Rowan heard the words with unease. Gilpin was much older and must have sailed with Tyger into countless battles. Would he himself be able to stand up in the face of an evil enemy like that? He hadn’t even heard a gun go off, let alone been in any fighting. What if the enemy came right up and made to board them? ‘Repel boarders!’ He’d seen it at the theatre but in real life … With his little dirk against a towering French officer who’d singled him out and …

He gulped and tried to smother the hot images.

Chapter 15

19 The Baltic Prize Thomas Kydd 19 - изображение 21

T yger lay at short-stay in readiness and her orders were passed up by a dispatch cutter within the hour.

It was much as Cartwright had said. A single objective: to seek, find, burn and destroy that Dane. But it implied that Tyger would be sent off in a fast dash south to interpose herself between the 74 and the haven of the Copenhagen defences until the slower 64s could come up and join battle.
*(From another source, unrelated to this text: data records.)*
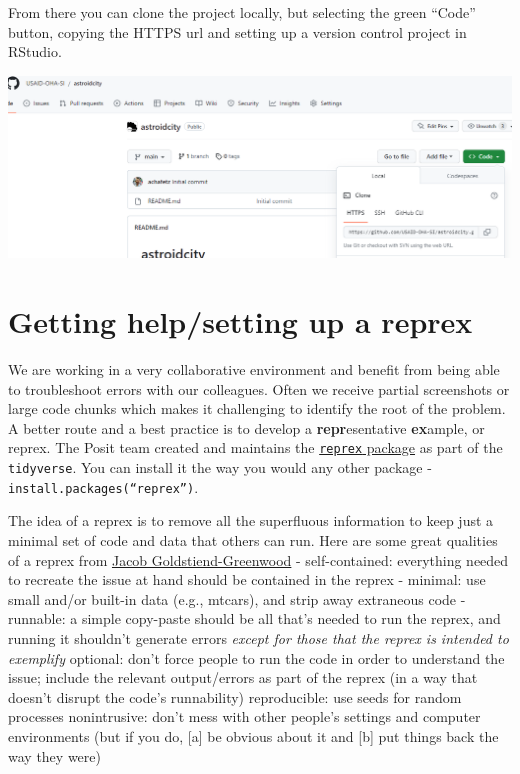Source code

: \documentclass[
  letterpaper,
  DIV=11,
  numbers=noendperiod]{scrreprt}
\begin{document}
From there you can clone the project locally, but selecting the green
``Code'' button, copying the HTTPS url and setting up a version control
project in RStudio.

\includegraphics{./images/image19 - new repo done.png}

\hypertarget{getting-helpsetting-up-a-reprex}{%
\chapter{Getting help/setting up a
reprex}\label{getting-helpsetting-up-a-reprex}}

We are working in a very collaborative environment and benefit from
being able to troubleshoot errors with our colleagues. Often we receive
partial screenshots or large code chunks which makes it challenging to
identify the root of the problem. A better route and a best practice is
to develop a \textbf{repr}esentative \textbf{ex}ample, or reprex. The
Posit team created and maintains the
\href{reprex.tidyverse.org/index.html}{\texttt{reprex} package} as part
of the \texttt{tidyverse}. You can install it the way you would any
other package - \texttt{install.packages(“reprex”)}.

The idea of a reprex is to remove all the superfluous information to
keep just a minimal set of code and data that others can run. Here are
some great qualities of a reprex from
\href{https://data.library.virginia.edu/ask-better-code-questions-and-get-better-answers-with-reprex/}{Jacob
Goldstiend-Greenwood} - self-contained: everything needed to recreate
the issue at hand should be contained in the reprex - minimal: use small
and/or built-in data (e.g., mtcars), and strip away extraneous code -
runnable: a simple copy-paste should be all that's needed to run the
reprex, and running it shouldn't generate errors \emph{except for those
that the reprex is intended to exemplify} optional: don't force people
to run the code in order to understand the issue; include the relevant
output/errors as part of the reprex (in a way that doesn't disrupt the
code's runnability) reproducible: use seeds for random processes
nonintrusive: don't mess with other people's settings and computer
environments (but if you do, {[}a{]} be obvious about it and {[}b{]} put
things back the way they were)
\end{document}
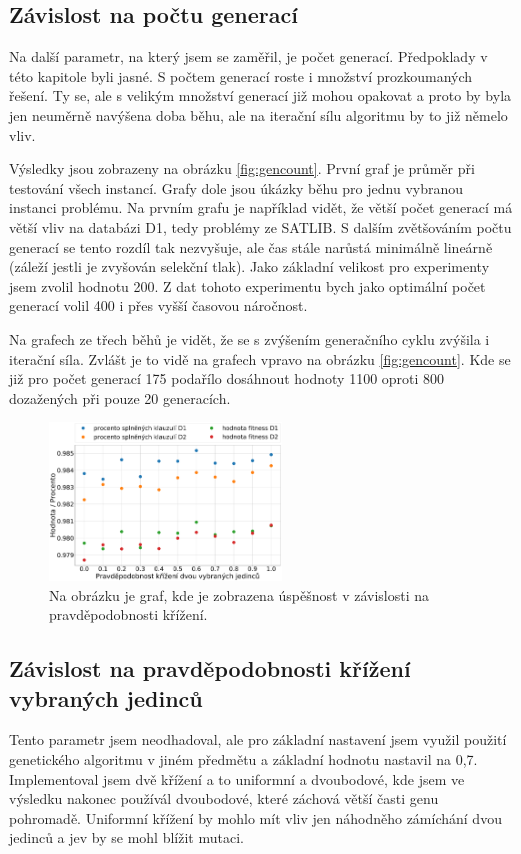 \documentclass[11pt]{article}
\begin{document}
\subsection{Závislost na počtu generací}
Na další parametr, na který jsem se zaměřil, je počet generací. Předpoklady v této kapitole byli jasné. S počtem generací roste i množství prozkoumaných řešení. Ty se, ale s velikým množství generací již mohou opakovat a proto by byla jen neuměrně navýšena doba běhu, ale na iterační sílu algoritmu by to již němelo vliv. 

Výsledky jsou zobrazeny na obrázku \ref{fig:gencount}. První graf je průměr při testování všech instancí. Grafy dole jsou úkázky běhu pro jednu vybranou instanci problému. Na prvním grafu je například vidět, že větší počet generací má větší vliv  na databázi D1, tedy problémy ze SATLIB. S dalším zvětšováním počtu generací se tento rozdíl tak nezvyšuje, ale čas stále narůstá minimálně lineárně (záleží jestli je zvyšován selekční tlak). Jako základní velikost pro experimenty jsem zvolil hodnotu 200. Z dat tohoto experimentu bych jako optimální počet generací volil 400 i přes vyšší časovou náročnost. 

Na grafech ze třech běhů je vidět, že se s zvýšením generačního cyklu zvýšila i iterační síla. Zvlášt je to vidě na grafech vpravo na obrázku \ref{fig:gencount}. Kde se již pro počet generací 175 podařílo dosáhnout hodnoty 1100 oproti 800 dozažených při pouze 20 generacích. 

\begin{figure}
\begin{center}
\includegraphics[width=0.55\textwidth]{img/sat_cross.pdf} 
\caption{Na obrázku je graf, kde je zobrazena úspěšnost v závislosti na pravděpodobnosti křížení.}
\label{fig:cross}
\end{center}
\end{figure}

\subsection{Závislost na pravděpodobnosti křížení vybraných jedinců}
Tento parametr jsem neodhadoval, ale pro základní nastavení jsem využil použití genetického algoritmu v jiném předmětu a základní hodnotu nastavil na 0,7. Implementoval jsem dvě křížení a to uniformní a dvoubodové, kde jsem ve výsledku nakonec používál dvoubodové, které záchová větší časti genu pohromadě. Uniformní křížení by mohlo mít vliv jen náhodněho zámíchání dvou jedinců a jev by se mohl blížit mutaci. 
\end{document}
This was a chilling prospect. No frigate could contemplate taking on a ship-of-the-line except in extreme circumstances. With double the guns, and these considerably larger in bore, it would rapidly turn into a scene of carnage unless aid came quickly. How long should he suffer, throwing himself back and forth across the bows of the battleship, waiting for the slow 64s to come up?
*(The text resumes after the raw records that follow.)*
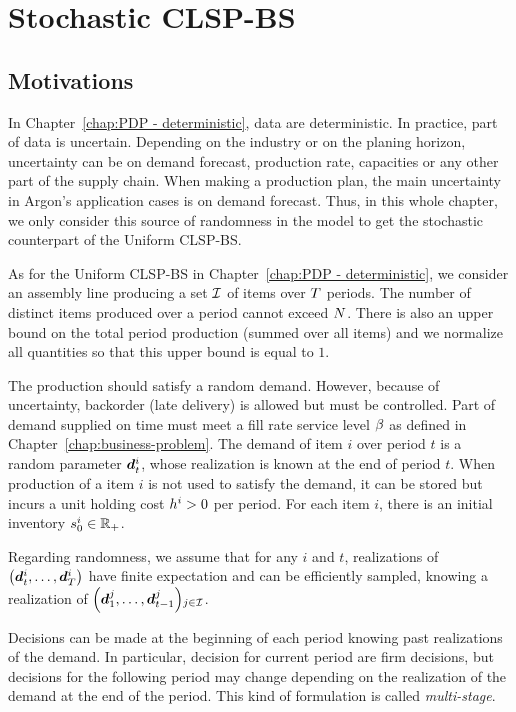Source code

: \chapter{Stochastic CLSP-BS}
\label{chap:PDP:stochastic}

\section{Motivations}


In Chapter~\ref{chap:PDP - deterministic}, data are deterministic. In practice, part of data is uncertain. Depending on the industry or on the planing horizon, uncertainty can be on demand forecast, production rate, capacities or any other part of the supply chain. When making a production plan, the main uncertainty in Argon's application cases is on demand forecast. Thus, in this whole chapter, we only consider this source of randomness in the model to get the stochastic counterpart of the Uniform CLSP-BS.


As for the Uniform CLSP-BS in Chapter~\ref{chap:PDP - deterministic}, we consider an assembly line producing a set $\mathcal{I}$ of items over $T$ periods. The number of distinct items produced over a period cannot exceed $N$. There is also an upper bound on the total period production (summed over all items) and we normalize all quantities so that this upper bound is equal to $1$.

The production should satisfy a random demand. However, because of uncertainty, backorder (\ie late delivery) is allowed but must be controlled. Part of demand supplied on time must meet a fill rate service level $\beta$ as defined in Chapter~\ref{chap:business-problem}. The demand of item $i$ over period $t$ is a random parameter $\va\demand_t^i$, whose realization is known at the end of period $t$. When production of a item $i$ is not used to satisfy the demand, it can be stored but incurs a unit holding cost $h^i>0$ per period. For each item $i$, there is an initial inventory $s_0^i\in\mathbb{R}_+$.

Regarding randomness, we assume that for any $i$ and $t$, realizations of $\bracket{\va\demand_t^i,\ldots,\va\demand_{\horizon}^i}$ have finite expectation and can be efficiently sampled, knowing a realization of $\bracket{\va\demand_1^j,\ldots,\va\demand_{t-1}^j}_{j\in\REF}$.

Decisions can be made at the beginning of each period knowing past realizations of the demand. In particular, decision for current period are firm decisions, but decisions for the following period may change depending on the realization of the demand at the end of the period. This kind of formulation is called \emph{multi-stage}.

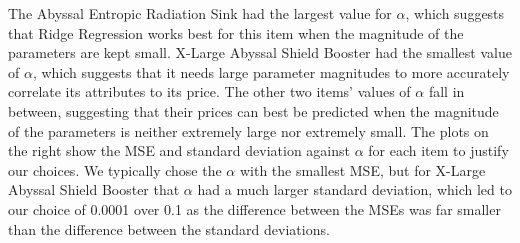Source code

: \documentclass[10pt]{article}
\begin{document}
		\begin{minipage}{0.29\linewidth}
			The Abyssal Entropic Radiation Sink had the largest value for $\alpha$, which suggests that Ridge Regression works best for this item when the magnitude of the parameters are kept small. X-Large Abyssal Shield Booster had the smallest value of $\alpha$, which suggests that it needs large parameter magnitudes to more accurately correlate its attributes to its price. The other two items' values of $\alpha$ fall in between, suggesting that their prices can best be predicted when the magnitude of the parameters is neither extremely large nor extremely small. The plots on the right show the MSE and standard deviation against $\alpha$ for each item to justify our choices. We typically chose the $\alpha$ with the smallest MSE, but for X-Large Abyssal Shield Booster that $\alpha$ had a much larger standard deviation, which led to our choice of 0.0001 over 0.1 as the difference between the MSEs was far smaller than the difference between the standard deviations.
		\end{minipage}\qquad%
\end{document}

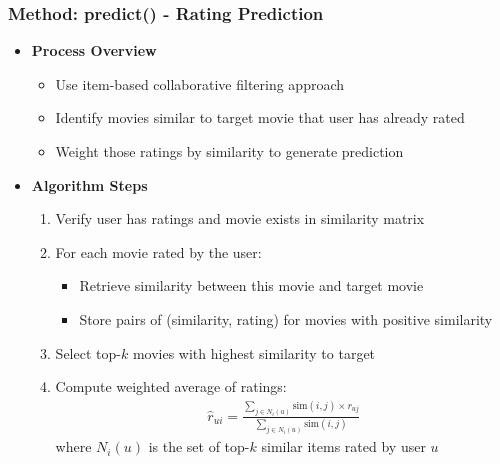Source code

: \documentclass{beamer}
\begin{document}
\begin{frame}
\frametitle{Method: predict() - Rating Prediction}

\begin{itemize}
    \item \textbf{Process Overview}
    \begin{itemize}
        \item Use item-based collaborative filtering approach
        \item Identify movies similar to target movie that user has already rated
        \item Weight those ratings by similarity to generate prediction
    \end{itemize}

    \vspace{0.5cm}
    
    \item \textbf{Algorithm Steps}
    \begin{enumerate}
        \item Verify user has ratings and movie exists in similarity matrix
        \item For each movie rated by the user:
        \begin{itemize}
            \item Retrieve similarity between this movie and target movie
            \item Store pairs of (similarity, rating) for movies with positive similarity
        \end{itemize}
        \item Select top-$k$ movies with highest similarity to target
        \item Compute weighted average of ratings:
        \begin{align*}
        \hat{r}_{ui} = \frac{\sum_{j \in N_i(u)} \text{sim}(i,j) \times r_{uj}}{\sum_{j \in N_i(u)} \text{sim}(i,j)}
        \end{align*}
        where $N_i(u)$ is the set of top-$k$ similar items rated by user $u$
    \end{enumerate}
\end{itemize}
\end{frame}
\end{document}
It had been done: Pellew in the frigate Indefatigable in the legendary action that had seen the destruction of the 74 Droits de l’Homme in Audierne Bay in a gale – but he’d had Amazon with him. And Kydd had no illusions about the tenacity of the Danish, or their motivation after the humiliation of Copenhagen.

They got under way without delay; the rendezvous was given for the south-west and Tyger stretched out nobly to her fate, whatever that was to be.
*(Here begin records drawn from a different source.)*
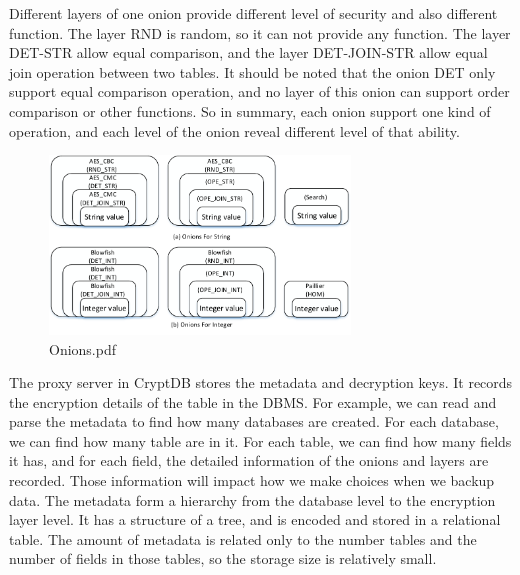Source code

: Different layers of one onion provide different level of security and also different function. The layer RND is random, so it can not provide any function. The layer DET-STR allow equal comparison, and the layer DET-JOIN-STR allow equal join operation between two tables. It should be noted that the onion DET only support equal comparison operation, and no layer of this onion can support order comparison or other functions. So in summary, each onion support one kind of operation, and each level of the onion reveal different level of that ability.





\begin{figure}[tb]
\centering
\includegraphics[width=8cm]{images/Onions.pdf}
\caption{Onions.pdf}
\label{fig:stack2}
\end{figure}


The proxy server in CryptDB stores the metadata and decryption keys. It records the encryption details of the table in the DBMS. For example, we can read and parse the metadata to find how many databases are created. For each database, we can find how many table are in it. For each table, we can find how many fields it has, and for each field, the detailed information of the onions and layers are recorded. Those information will impact how we make choices when we backup data. The metadata form a hierarchy from the database level to the encryption layer level. It has a structure of a tree, and is encoded and stored in a relational table. The amount of metadata is related only to the number tables and the number of fields in those tables, so the storage size is relatively small.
Kydd hadn’t yet briefed his officers but into his consciousness stole a new consideration. He’d long ago come to terms with the imperatives of combat: the primacy of cold rationality over hot blood-lust, the iron control over fear and the ruthless suppression of instincts of survival. Now for the first time there was an additional factor in the equation, one that threatened to overturn those tried and true responses.

As battle was joined she would be there with him. She, whom he adored more than life itself and who, he knew, bore him such love in return. When the time came, would he flinch from giving the orders to lay alongside the adversary, to fling himself at the foe with no thought for himself? Or with an enemy at the point of his sword, would her image rise before him, causing a fatal hesitation, a faltering?

There was no way to foretell. Only in the crucible of battle would he discover it.

In the late afternoon, well into the Kattegat, the main passage between Denmark and Sweden before it narrowed into the Sound, a cry from the masthead announced a successful rendezvous.

The two 64s were an odd pair: Nassau had been Danish, captured at the first battle of Copenhagen, her lines stumpier to take the Baltic seas more kindly. Although rated as a 64 she mounted only fifty guns under the British flag. Stately was old and slow, built as far back as the American war, a troopship, hurriedly fitted out as a man-o’-war for this Northern Expedition.

These to take on a 74? This was going to be a serious business, mused Kydd, as Tyger slipped into position to leeward of Stately , her neat motions so contrasting with the ponderous heave of the other.

He raised his speaking trumpet to the figures on her quarterdeck and hailed. ‘Joining in obedience to orders, sir. What are your instructions?’

A thin voice came back faintly against the swash of the seas as they lay hove to together. ‘It is imperative this vessel is found and put down. All else is inferior to this objective. Do you understand me?’

‘I do, sir.’

‘I have Lynx sloop in addition. I will keep her with me as I enter the Sound in search. You will not enter. Instead you shall cruise with Falcon sloop to the northward of Sjælland and into the Great Belt. In the event you come upon the Prinds you will dispatch Falcon to alert me, taking all measures necessary to delay and hamper her movements until I arrive. Clear?’